Riojano de nascimento e sacerdote a vida toda («Deus me pôs neste caminho aos 12 anos»), o padre Olarte completou em setembro 70 anos, os últimos 19 como arquivista deste imponente mosteiro, declarado, em 1997, Patrimônio da Humanidade. «As pessoas me perguntam muitas vezes: Por que se tornou frade? E eu lhes respondo que é para não contrariar a Deus», graceja o monge desde o seu local de trabalho em San Millán.

O chamado Escorial de La Rioja é habitado por uma comunidade de doze agostinianos, que dão continuidade a uma vida monástica iniciada no século V pelo eremita Millán. Não é da vida contemplativa e penitente que mais desfruta o padre Olarte, um frade campechano (natural de Campeche).

Dedicado ao estudo do período medieval, veio ele sofrer as penas neste vale de lágrimas pondo de parte seu gosto pelos pequenos prazeres que lhe brinda o retiro voluntario: bom vinho na hora da comida («há frades que bebem só água; isto é com eles»), uma paisagem idílica para movimentar o corpo com longos passeios ao cair da tarde e montanhas de livros velhos a seu inteiro dispor, sua verdadeira paixão.

Já ficou claro que Olarte não vive como um ermitão, embora passe longas horas apenas com seus códices na biblioteca, a zona zero da abadia. Ama os livros, sobretudo os medievais. Quiçá veja neles o reflexo de seus companheiros que distantes séculos atrás e nessa mesma biblioteca que ele tanto ama dedicaram sua vida a adornar as bordas de cada página, a cinzelar os textos a tinta, a ilustrar e decorá-los com seus desenhos e perfeitas miniaturas.
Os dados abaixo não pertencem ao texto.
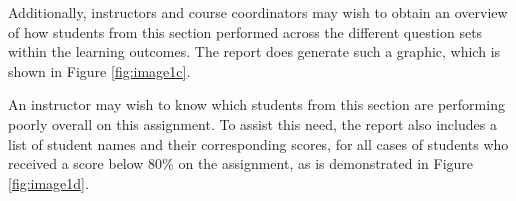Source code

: \documentclass{article}\usepackage[]{graphicx}\usepackage[]{color}
\numberwithin{equation}{section} %
\begin{document}
Additionally, instructors and course coordinators may wish to obtain an overview of how students from this section performed across the different question sets within the learning outcomes. The report does generate such a graphic, which is shown in Figure \ref{fig:image1c}. 

\begin{center}
\captionsetup{width=0.65\textwidth}
\label{fig:image1c}
\end{center}

An instructor may wish to know which students from this section are performing poorly overall on this assignment. To assist this need, the report also includes a list of student names and their corresponding scores, for all cases of students who received a score below 80\% on the assignment, as is demonstrated in Figure \ref{fig:image1d}.

\begin{center}
\captionsetup{width=0.85\textwidth}
\label{fig:image1d}
\end{center}
\end{document}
Através desses manuscritos, Olarte chegou a conhecer (e compreender) a fundo a vida monástica medieval. Extremadamente dura, muito modesta e sóbria, de perfeição espiritual, de castigos corporais. Pouco que ver com ele.

A vida agora em Yuso é mais fácil, há dias de abstinência e jejum, mas não demasiados e a frugalidade na hora de almoço não é extraordinária. «Há coisas que me proíbem, poucas, e outras que me proíbo eu mesmo», afirma com franca sinceridade. Olarte levanta faltando quinze minutos para as sete horas e se recolhe às onze da noite. Entre as duas horas e meia de oração, as oito de estudo, as três refeições e algum passeio pelos arvoredos próximos não lhe sobre tempo para nada mais. Na biblioteca não há calefação, o principal inconveniente de ser Patrimônio da Humanidade. Existem outras. Por exemplo, cada vez que Olarte seleciona um livro para restaurá-lo, uma comissão de técnicos e políticos deve, antes, dar a aprovação. Papelada, burocracia, informes… uma confusão. «Além disto», acrescenta o padre, «tenho que aguentar muitos visitantes pedantes.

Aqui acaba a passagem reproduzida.